In a federal courtroom in downtown Tampa last month, Brown faced sentencing after pleading guilty and testifying against a fellow veteran, Robert McChristian, who was sentenced to 30 years in prison. He cut a sympathetic figure: a powerfully built war hero with a shaved head, military bearing, exemplary combat record and a powerful sense of remorse.
In the gallery was Maria Suarez, his ex-wife and mother of their two children, who divorced him after he signed up as a private security officer for CIA operatives in Pakistan when he left the Army. She dabbed at her eyes with a tissue. Beside Suarez was Brown’s mother, a small woman fighting to hold back tears, and his stepfather, a thin, mustachioed Arkansas truck driver.
Brown’s family believed PTSD drove him to crime after contributing to his alcohol and drug abuse, depression, nightmares and compulsive gambling. He wouldn’t have been the first: A 2012 survey of 1,400 veterans diagnosed with PTSD found that 23% committed crimes, mostly nonviolent, after deployment, according to the Journal of Consulting and Clinical Psychology.

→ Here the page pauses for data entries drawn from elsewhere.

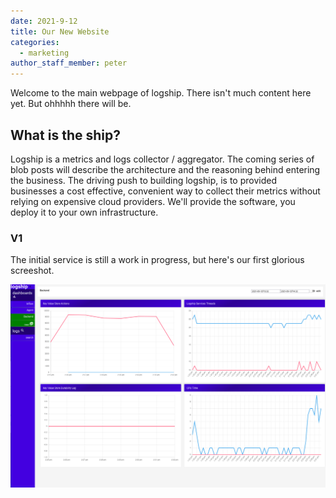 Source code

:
 ```yaml
---
date: 2021-9-12
title: Our New Website
categories:
  - marketing
author_staff_member: peter
---
```

Welcome to the main webpage of logship. There isn't much content here yet. But ohhhhh there will be.

## What is the ship?

Logship is a metrics and logs collector / aggregator. The coming series of blob posts will describe the architecture
and the reasoning behind entering the business.
The driving push to building logship, is to provided businesses a cost effective, convenient way to collect their metrics
without relying on expensive cloud providers. We'll provide the software, you deploy it to your own infrastructure.

### V1
The initial service is still a work in progress, but here's our first glorious screeshot.

![Metrics Page screenshot](/images/metrics_dashboard.png)
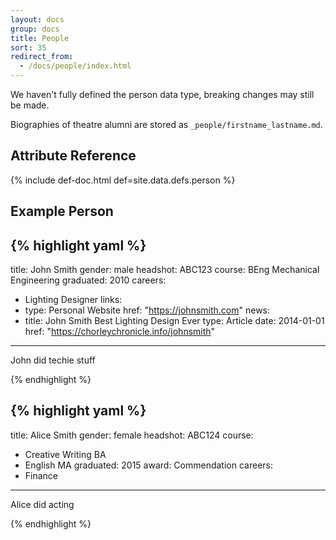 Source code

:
 ```yaml
---
layout: docs
group: docs
title: People
sort: 35
redirect_from:
  - /docs/people/index.html
---
```


<div class="box-warning">
  <i class="fa fa-exclamation-triangle"></i> We haven't fully defined the person data type, breaking changes may still be made.
</div>

Biographies of theatre alumni are stored as `_people/firstname_lastname.md`.

## <i class="fa fa-tags"></i> Attribute Reference

{% include def-doc.html def=site.data.defs.person %}

## <i class="octicon octicon-code"></i> Example Person

{% highlight yaml %}
---
title: John Smith
gender: male
headshot: ABC123
course: BEng Mechanical Engineering
graduated: 2010
careers:
  - Lighting Designer
links:
  - type: Personal Website
    href: "https://johnsmith.com"
news:
  - title: John Smith Best Lighting Design Ever
    type: Article
    date: 2014-01-01
    href: "https://chorleychronicle.info/johnsmith"
---

John did techie stuff

{% endhighlight %}

{% highlight yaml %}
---
title: Alice Smith
gender: female
headshot: ABC124
course:
  - Creative Writing BA
  - English MA
graduated: 2015
award: Commendation
careers:
  - Finance
---

Alice did acting

{% endhighlight %}
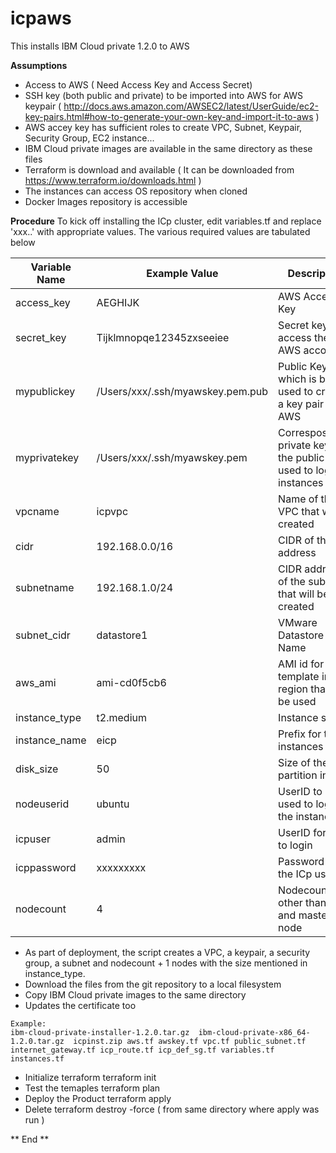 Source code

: # icpaws
This installs IBM Cloud private 1.2.0 to AWS 

**Assumptions**
- Access to AWS ( Need Access Key and Access Secret)
- SSH key (both public and private) to be imported into AWS for AWS keypair ( http://docs.aws.amazon.com/AWSEC2/latest/UserGuide/ec2-key-pairs.html#how-to-generate-your-own-key-and-import-it-to-aws )
- AWS accey key has sufficient roles to create VPC, Subnet, Keypair, Security Group, EC2 instance...
- IBM Cloud private images are available in the same directory as these files
- Terraform is download and available ( It can be downloaded from https://www.terraform.io/downloads.html )
- The instances can access OS repository when cloned
- Docker Images repository is accessible

**Procedure**
To kick off installing the ICp cluster, edit variables.tf and replace 'xxx..' with appropriate values. The various required values are tabulated below

| Variable Name | Example Value | Description |
| ------------- | ------------- | ----------- |
| access\_key | AEGHIJK | AWS Access Key |
| secret\_key | Tijklmnopqe12345zxseeiee | Secret key to access the AWS account |
| mypublickey | /Users/xxx/.ssh/myawskey.pem.pub | Public Key which is being used to create a key pair in AWS |
| myprivatekey |  /Users/xxx/.ssh/myawskey.pem | Corresposnding private key for the public key used to login to instances |
| vpcname | icpvpc | Name of the VPC that will be created |
| cidr | 192.168.0.0\/16 | CIDR of the vpc address |
| subnetname | 192.168.1.0\/24 | CIDR address of the subnet that will be created|
| subnet\_cidr | datastore1 | VMware Datastore Name |
| aws\_ami | ami\-cd0f5cb6 | AMI id for the template in the region that will be used |
| instance\_type | t2.medium | Instance size |
| instance\_name | eicp | Prefix for the instances |
| disk\_size | 50 | Size of the root partition in GB |
| nodeuserid | ubuntu | UserID to be used to login to the instance |
| icpuser | admin | UserID for ICp to login |
| icppassword | xxxxxxxxx | Password for the ICp user |
| nodecount | 4 | Nodecount other than boot and master node |


- As part of deployment, the script creates a VPC, a keypair, a security group, a subnet and nodecount + 1 nodes with the size mentioned in instance_type.
- Download the files from the git repository to a local filesystem
- Copy IBM Cloud private images to the same directory 
- Updates the certificate too

```
Example:
ibm-cloud-private-installer-1.2.0.tar.gz  ibm-cloud-private-x86_64-1.2.0.tar.gz  icpinst.zip aws.tf awskey.tf vpc.tf public_subnet.tf internet_gateway.tf icp_route.tf icp_def_sg.tf variables.tf instances.tf
```
- Initialize terraform
   terraform init
- Test the temaples
  terraform plan
- Deploy the Product
  terraform apply
- Delete
  terraform destroy -force ( from same directory where apply was run )
  
 ** End **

Family members said Brown’s personality changed as he struggled to cope with civilian life after 10 years in the Army and four more in Pakistan.
“That wasn’t my son — my baby boy. He was distant and angry and threw fits,” said his mother, Debby Barrack, who signed for Brown to join the Army at 17.
“He’d never done anything like that, not my little brother. He’s always been such a good man and good father,” said his sister, Sandra.
Brown’s ex-wife wept as she told the judge how Brown drove their children 16 hours to Arkansas every Christmas to visit his parents. Brown is their children’s “superhero,” she said; his criminal life was “completely out of character for him.” He had refused previous treatment for his combat stress, she said, because “this was like a sign of weakness and he wanted to be the brave hero he was paid to be.”
Brown had seemed to drag home a troubled life from Afghanistan and Pakistan. He suffered brain trauma from being knocked unconscious by a 50-caliber gun barrel in Afghanistan. He was diagnosed with depression and bipolar disorder. He gambled away $48,000 in a single night. Twice, he tried to commit suicide by taking Xanax or sleeping pills.
While in prison awaiting trial, Brown wrote letters of apology to every person he robbed, though no one had been injured.
“I want you to understand how sorry I am that I scared you,” he wrote.